We've been together for 2 years. I'm at the age when I'm starting to think about marriage. But, lately, I've been worried a lot about my marriage life if he stays the same.

My bf is an artist. He's a singer, a music recorder, and an event organizer. He's very talented in his work. Never slacks off in his work. He's a very affectionate and easy-going boyfriend. Mentally healthy, not toxic or defensive at all. I feel at ease when I'm around him.

But my bf never plans things ahead, no long-term plans, he's very spontaneous. From what I see, he only likes to do things that he's passionate about, like his work. But he's just totally different when it comes to daily life responsibilities. Mostly, he only does things when he feels like it. I'll give you guys a few examples:

  1. He never does housework unless I specifically ask him. He always listens to me and tries to do it but I have to remind him over and over again! Even after some serious talks, I assigned specific housework to him but, most of the time, he never does it on time! I always have to remind him or even nag him to get things done. Like, I asked him to wash all the dishes in the sink every day before bedtime because letting dishes pile up until the next day is just unhygienic and unorganized. Ocassionally he will do it on time. But, most of the time, he will forget/ get lazy and only does it the next morning or even in the evening next day if I don't mention it, which is way over the deadline we set together.

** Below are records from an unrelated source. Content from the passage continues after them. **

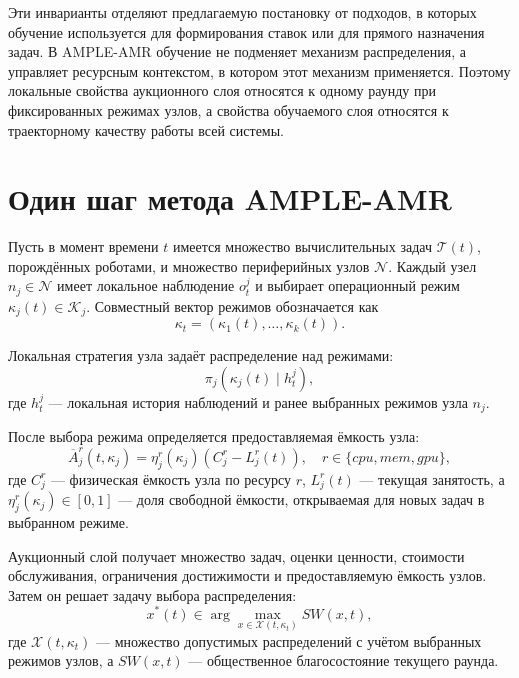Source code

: Эти инварианты отделяют предлагаемую постановку от подходов, в которых обучение используется для формирования ставок или для прямого назначения задач. В AMPLE-AMR обучение не подменяет механизм распределения, а управляет ресурсным контекстом, в котором этот механизм применяется. Поэтому локальные свойства аукционного слоя относятся к одному раунду при фиксированных режимах узлов, а свойства обучаемого слоя относятся к траекторному качеству работы всей системы.

\section{Один шаг метода AMPLE-AMR}

Пусть в момент времени $t$ имеется множество вычислительных задач $\mathcal{T}(t)$, порождённых роботами, и множество периферийных узлов $\mathcal{N}$. Каждый узел $n_j \in \mathcal{N}$ имеет локальное наблюдение $o^j_t$ и выбирает операционный режим $\kappa_j(t) \in \mathcal{K}_j$. Совместный вектор режимов обозначается как
\begin{equation}
    \kappa_t = \left( \kappa_1(t),\ldots,\kappa_k(t) \right).
    \label{eq:ch5_joint_mode}
\end{equation}

Локальная стратегия узла задаёт распределение над режимами:
\begin{equation}
    \pi_j(\kappa_j(t) \mid h^j_t),
    \label{eq:ch5_local_policy}
\end{equation}
где $h^j_t$ --- локальная история наблюдений и ранее выбранных режимов узла $n_j$.

После выбора режима определяется предоставляемая ёмкость узла:
\begin{equation}
    \overline{A}^{r}_j(t,\kappa_j) = \eta^{r}_j(\kappa_j) \left(C^{r}_j - L^{r}_j(t)\right), \quad r \in \{cpu,mem,gpu\},
    \label{eq:ch5_exposed_capacity}
\end{equation}
где $C^{r}_j$ --- физическая ёмкость узла по ресурсу $r$, $L^{r}_j(t)$ --- текущая занятость, а $\eta^{r}_j(\kappa_j) \in [0,1]$ --- доля свободной ёмкости, открываемая для новых задач в выбранном режиме.

Аукционный слой получает множество задач, оценки ценности, стоимости обслуживания, ограничения достижимости и предоставляемую ёмкость узлов. Затем он решает задачу выбора распределения:
\begin{equation}
    x^*(t) \in \arg\max_{x \in \mathcal{X}(t,\kappa_t)} SW(x,t),
    \label{eq:ch5_auction_allocation}
\end{equation}
где $\mathcal{X}(t,\kappa_t)$ --- множество допустимых распределений с учётом выбранных режимов узлов, а $SW(x,t)$ --- общественное благосостояние текущего раунда.

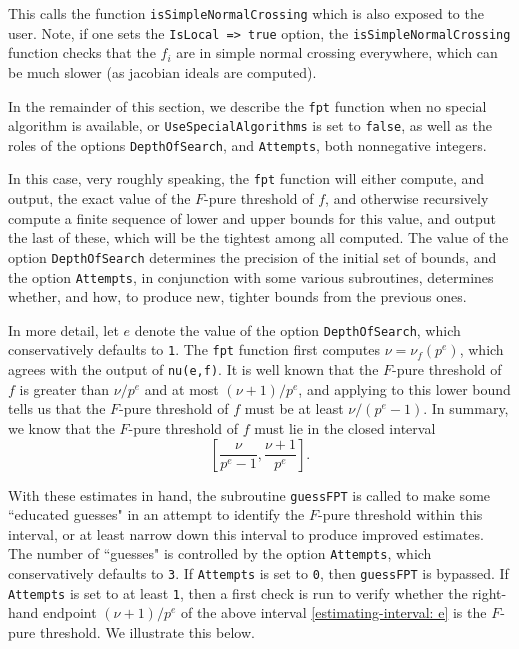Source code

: \documentclass{amsart}
\begin{document}
This calls the function {\tt isSimpleNormalCrossing} which is also exposed to the user.  Note, if one sets the {\tt IsLocal => true} option, the {\tt isSimpleNormalCrossing} function checks that the $f_i$ are in simple normal crossing everywhere, which can be much slower (as jacobian ideals are computed).

In the remainder of this section, we describe the {\tt fpt} function when no special algorithm is available, or {\tt UseSpecialAlgorithms} is set to {\tt false},  as well as the roles of the options {\tt DepthOfSearch}, and {\tt Attempts}, both nonnegative integers.

In this case, very roughly speaking, the {\tt fpt} function will either compute, and output, the exact value of the $F$-pure threshold of $f$, and otherwise recursively compute a finite sequence of lower and upper bounds for this value, and output the last of these, which will be the tightest among all computed.  The value of the option {\tt DepthOfSearch} determines the precision of the initial set of bounds, and the option {\tt Attempts}, in conjunction with some various subroutines, determines whether, and how, to produce new, tighter bounds from the previous ones.

In more detail, let $e$ denote the value of the option {\tt DepthOfSearch}, which conservatively defaults to {\tt 1}.  The {\tt fpt} function first computes $\nu=\nu_f(p^e)$, which agrees with the output of {\tt nu(e,f)}.  It is well known that the $F$-pure threshold of $f$ is greater than $\nu/p^e$ and at most $(\nu+1)/p^e$, and applying  \cite[Proposition 4.2]{HernandezFPurityOfHypersurfaces} to this lower bound tells us that the $F$-pure threshold of $f$ must be at least $\nu/(p^e-1)$.  In summary, we know that the $F$-pure threshold of $f$ must lie in the closed interval
%
\begin{equation}
\label{estimating-interval: e}
\tag{$\dagger$}
\left[ \frac{\nu}{p^e-1}, \frac{\nu+1}{p^e} \right].
\end{equation}

With these estimates in hand, the subroutine {\tt guessFPT} is called to make some ``educated guesses" in an attempt to identify the $F$-pure threshold within this interval, or at least narrow down this interval to produce improved estimates.  The number of ``guesses" is controlled by the option {\tt Attempts}, which conservatively defaults to {\tt 3}.  If {\tt Attempts} is set to {\tt 0}, then {\tt guessFPT} is bypassed. If  {\tt Attempts} is set to at least {\tt 1}, then a first check is run to verify whether the right-hand endpoint $(\nu+1)/p^e$ of the above interval \eqref{estimating-interval: e} is the $F$-pure threshold.  We illustrate this below.
\end{document}
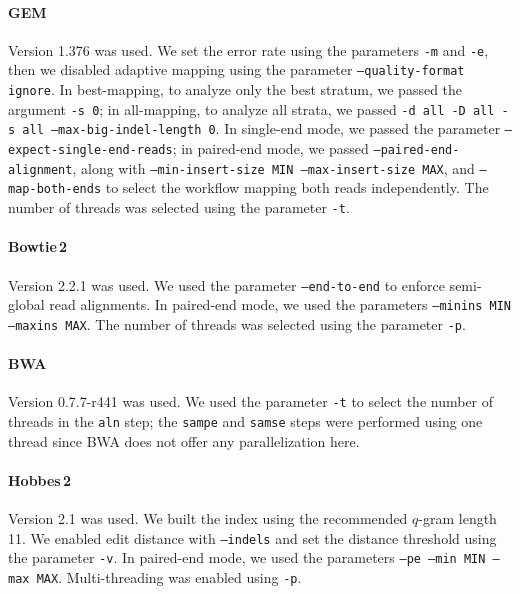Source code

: \paragraph{GEM}
Version 1.376 was used.
We set the error rate using the parameters \texttt{-m} and \texttt{-e}, then we disabled adaptive mapping using the parameter \texttt{--quality-format ignore}.
In best-mapping, to analyze only the best stratum, we passed the argument \texttt{-s 0};
in all-mapping, to analyze all strata, we passed \texttt{-d all -D all -s all --max-big-indel-length 0}.
In single-end mode, we passed the parameter \texttt{--expect-single-end-reads}; in paired-end mode, we passed \texttt{--paired-end-alignment}, along with \texttt{--min-insert-size MIN --max-insert-size MAX}, and \texttt{--map-both-ends} to select the workflow mapping both reads independently.
The number of threads was selected using the parameter \texttt{-t}.

\paragraph{Bowtie\,2}
Version 2.2.1 was used.
We used the parameter \texttt{--end-to-end} to enforce semi-global read alignments.
In paired-end mode, we used the parameters \texttt{--minins MIN --maxins MAX}.
The number of threads was selected using the parameter \texttt{-p}.

\paragraph{BWA}
Version 0.7.7-r441 was used.
We used the parameter \texttt{-t} to select the number of threads in the \texttt{aln} step;
the \texttt{sampe} and \texttt{samse} steps were performed using one thread since BWA does not offer any parallelization here.

\paragraph{Hobbes\,2}
Version 2.1 was used.
We built the index using the recommended $q$-gram length 11.
We enabled edit distance with \texttt{--indels} and set the distance threshold using the parameter \texttt{-v}.
In paired-end mode, we used the parameters \texttt{--pe --min MIN --max MAX}.
Multi-threading was enabled using \texttt{-p}.


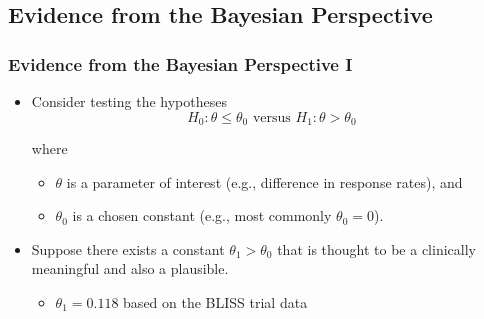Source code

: \documentclass{beamer}
\begin{document}
\subsection{Evidence from the Bayesian Perspective}
\begin{frame} \frametitle{Evidence from the Bayesian Perspective I}
	\begin{itemize}
		\item Consider testing the hypotheses 
					\vspace{-0.2cm}
					\[ H_0: \theta \le \theta_0 \text{ versus } H_1: \theta > \theta_0 \]
					
					\vspace{-0.3cm}
					where 
					\begin{itemize}
					  \vspace{0.15cm}
						\item $\theta$ is a parameter of interest (e.g., difference in response rates), and
						
						\vspace{0.25cm}
						\item $\theta_0$ is a chosen constant (e.g., most commonly $\theta_0=0$).
					\end{itemize}
					
		\vspace{0.25cm}			
		\item Suppose there exists a constant $\theta_1 > \theta_0$ that is thought 
					to be a clinically meaningful and also a plausible.
					\begin{itemize}				
						\vspace{0.25cm}
						\item $\theta_1 = 0.118$ based on the BLISS trial data
					\end{itemize}							
					
					
					
		
  \end{itemize}
\end{frame}
%
%
%
\end{document}
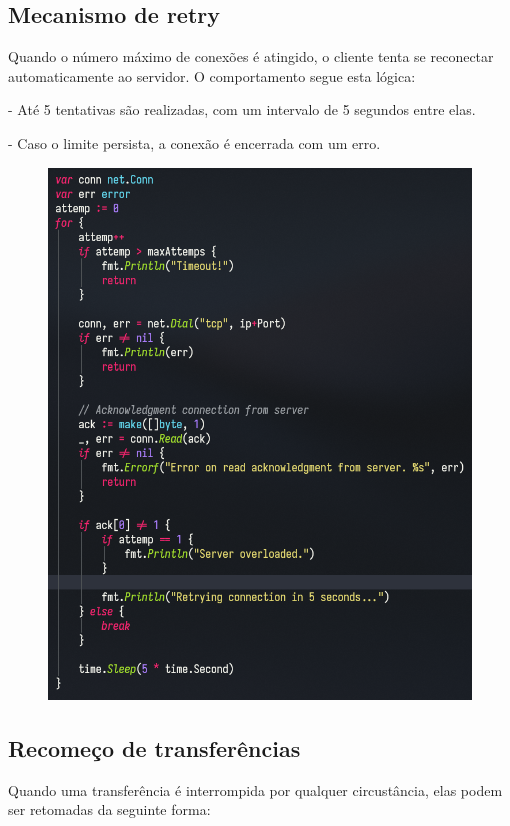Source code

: \documentclass{article}
\begin{document}
\subsection*{Mecanismo de retry}
Quando o número máximo de conexões é atingido, o cliente tenta se reconectar automaticamente ao servidor. O comportamento segue esta lógica:

- Até 5 tentativas são realizadas, com um intervalo de 5 segundos entre elas.

- Caso o limite persista, a conexão é encerrada com um erro.

\begin{figure}[H]
	\centering
	\includegraphics[scale=0.5]{retry.png}
\end{figure}

\subsection*{Recomeço de transferências}
Quando uma transferência é interrompida por qualquer circustância, elas podem ser retomadas da seguinte forma:
\end{document}

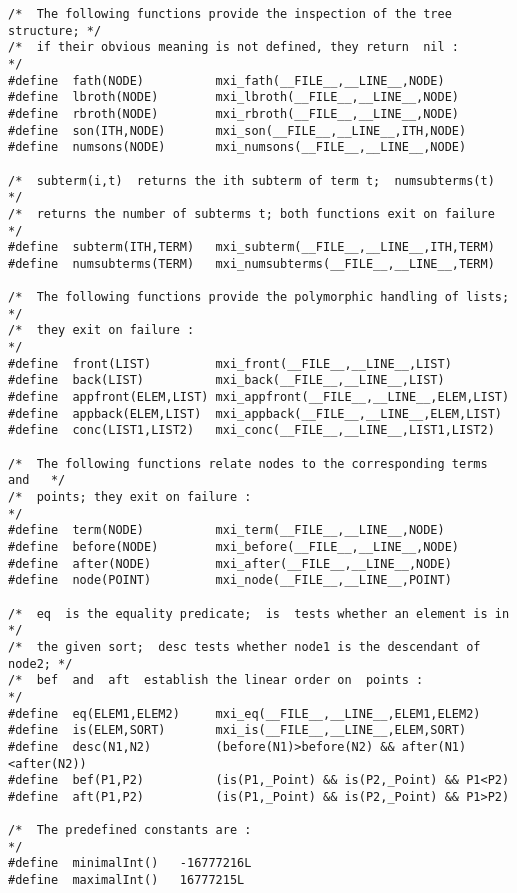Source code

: \begin{verbatim}
/*  The following functions provide the inspection of the tree structure; */
/*  if their obvious meaning is not defined, they return  nil :           */
#define  fath(NODE)          mxi_fath(__FILE__,__LINE__,NODE)
#define  lbroth(NODE)        mxi_lbroth(__FILE__,__LINE__,NODE)
#define  rbroth(NODE)        mxi_rbroth(__FILE__,__LINE__,NODE)
#define  son(ITH,NODE)       mxi_son(__FILE__,__LINE__,ITH,NODE)
#define  numsons(NODE)       mxi_numsons(__FILE__,__LINE__,NODE)

/*  subterm(i,t)  returns the ith subterm of term t;  numsubterms(t)      */
/*  returns the number of subterms t; both functions exit on failure      */
#define  subterm(ITH,TERM)   mxi_subterm(__FILE__,__LINE__,ITH,TERM)
#define  numsubterms(TERM)   mxi_numsubterms(__FILE__,__LINE__,TERM)

/*  The following functions provide the polymorphic handling of lists;    */
/*  they exit on failure :                                                */
#define  front(LIST)         mxi_front(__FILE__,__LINE__,LIST)
#define  back(LIST)          mxi_back(__FILE__,__LINE__,LIST)
#define  appfront(ELEM,LIST) mxi_appfront(__FILE__,__LINE__,ELEM,LIST)
#define  appback(ELEM,LIST)  mxi_appback(__FILE__,__LINE__,ELEM,LIST)
#define  conc(LIST1,LIST2)   mxi_conc(__FILE__,__LINE__,LIST1,LIST2)

/*  The following functions relate nodes to the corresponding terms and   */
/*  points; they exit on failure :                                        */
#define  term(NODE)          mxi_term(__FILE__,__LINE__,NODE)
#define  before(NODE)        mxi_before(__FILE__,__LINE__,NODE)
#define  after(NODE)         mxi_after(__FILE__,__LINE__,NODE)
#define  node(POINT)         mxi_node(__FILE__,__LINE__,POINT)

/*  eq  is the equality predicate;  is  tests whether an element is in    */
/*  the given sort;  desc tests whether node1 is the descendant of node2; */
/*  bef  and  aft  establish the linear order on  points :                */
#define  eq(ELEM1,ELEM2)     mxi_eq(__FILE__,__LINE__,ELEM1,ELEM2)
#define  is(ELEM,SORT)       mxi_is(__FILE__,__LINE__,ELEM,SORT)
#define  desc(N1,N2)         (before(N1)>before(N2) && after(N1)<after(N2))
#define  bef(P1,P2)          (is(P1,_Point) && is(P2,_Point) && P1<P2)
#define  aft(P1,P2)          (is(P1,_Point) && is(P2,_Point) && P1>P2)

/*  The predefined constants are :                                        */
#define  minimalInt()   -16777216L
#define  maximalInt()   16777215L


\end{verbatim}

  2. If smth breaks in the house, again, I'm also the one who has to point it out to him. Even after pointing it out, he just forgets or gets lazy about it if I don't remind him! Even after reminding him, there will be excuses like I've been too busy, I'll do it tonight, then tomorrow, and so on. It can take up to a month or even longer if I don't keep rushing him. You know, even when he kind of tried to see what kind of light that broke, at that time, he didn't know how to remove the recessed light from the ceiling (a type of lighting fixture installed into the ceiling or wall) then he just stopped at that, he put away the ladder and returned to our bedroom to scroll on his phone. He didn't even think of watching an instruction video on Youtube! Only when I asked him how it went, he told me the situation, I asked him "Then why didn't you search for a video?? Now we can learn anything on the internet, don't we?" Only then, he said he will do it.

You know, this is just to name a few. I can't list out everything.

Then what is his role in this house? I'm starting to question all these things. Idk if he'd be able to mature and change for the better? Because I see that he always listens to every problem that I tell him. He agrees and accepts his shortcomings, he tries to change but it only lasts for a short time. Then I have to run after him to remind him again.

Then what if we have kids? I'll still be the one who has to oversee and organize everything from finance to my kid's daily routines, education, and so on? How about after giving birth, will he voluntarily take care of the baby for me to get more sleep if I need to without me having to demand it?? (I'm 50/50 about having kids, I asked him if it's ok to be childless, he said he doesn't mind. So even if we have a childless marriage, is it still worth it?)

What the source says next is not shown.